▸ Your objective: Keep only the lines of the data below that contain "games", and copy them.

▸ Input records:
····················

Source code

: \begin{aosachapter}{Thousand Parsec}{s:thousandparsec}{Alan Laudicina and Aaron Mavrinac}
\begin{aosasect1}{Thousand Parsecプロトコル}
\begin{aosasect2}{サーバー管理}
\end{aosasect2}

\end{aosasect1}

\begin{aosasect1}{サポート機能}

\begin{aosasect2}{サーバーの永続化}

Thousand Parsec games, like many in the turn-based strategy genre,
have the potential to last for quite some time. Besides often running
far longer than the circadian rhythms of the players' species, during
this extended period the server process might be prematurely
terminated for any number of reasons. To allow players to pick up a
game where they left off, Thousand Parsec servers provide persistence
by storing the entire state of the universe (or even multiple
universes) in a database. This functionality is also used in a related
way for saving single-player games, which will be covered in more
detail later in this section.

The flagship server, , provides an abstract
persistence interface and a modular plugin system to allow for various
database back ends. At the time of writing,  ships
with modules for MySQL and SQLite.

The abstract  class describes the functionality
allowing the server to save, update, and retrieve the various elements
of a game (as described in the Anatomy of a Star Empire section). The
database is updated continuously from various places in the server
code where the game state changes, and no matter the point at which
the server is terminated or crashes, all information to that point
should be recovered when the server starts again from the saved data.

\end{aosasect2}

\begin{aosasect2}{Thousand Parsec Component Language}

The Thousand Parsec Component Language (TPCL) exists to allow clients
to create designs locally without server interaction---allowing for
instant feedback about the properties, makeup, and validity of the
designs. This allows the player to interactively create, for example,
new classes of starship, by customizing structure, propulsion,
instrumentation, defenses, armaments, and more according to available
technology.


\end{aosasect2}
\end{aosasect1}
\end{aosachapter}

····················

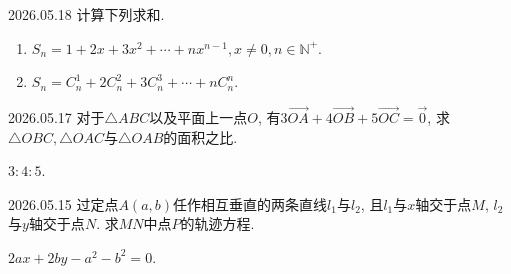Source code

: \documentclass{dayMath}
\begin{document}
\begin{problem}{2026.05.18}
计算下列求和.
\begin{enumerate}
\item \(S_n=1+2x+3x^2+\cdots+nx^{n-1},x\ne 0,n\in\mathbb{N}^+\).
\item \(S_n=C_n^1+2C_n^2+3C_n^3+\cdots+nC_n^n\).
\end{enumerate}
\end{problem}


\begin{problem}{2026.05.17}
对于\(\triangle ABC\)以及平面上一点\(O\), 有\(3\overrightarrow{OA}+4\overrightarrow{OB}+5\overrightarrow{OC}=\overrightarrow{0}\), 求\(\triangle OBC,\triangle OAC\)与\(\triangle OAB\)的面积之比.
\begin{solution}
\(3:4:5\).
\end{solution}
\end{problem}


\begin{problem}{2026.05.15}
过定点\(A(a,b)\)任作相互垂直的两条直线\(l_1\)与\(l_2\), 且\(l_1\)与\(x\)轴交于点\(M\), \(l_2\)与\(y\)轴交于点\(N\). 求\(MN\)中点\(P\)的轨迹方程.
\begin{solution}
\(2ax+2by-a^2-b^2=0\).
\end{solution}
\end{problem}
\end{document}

····················

▸ Solution to the problem:
Thousand Parsec games, like many in the turn-based strategy genre,
way for saving single-player games, which will be covered in more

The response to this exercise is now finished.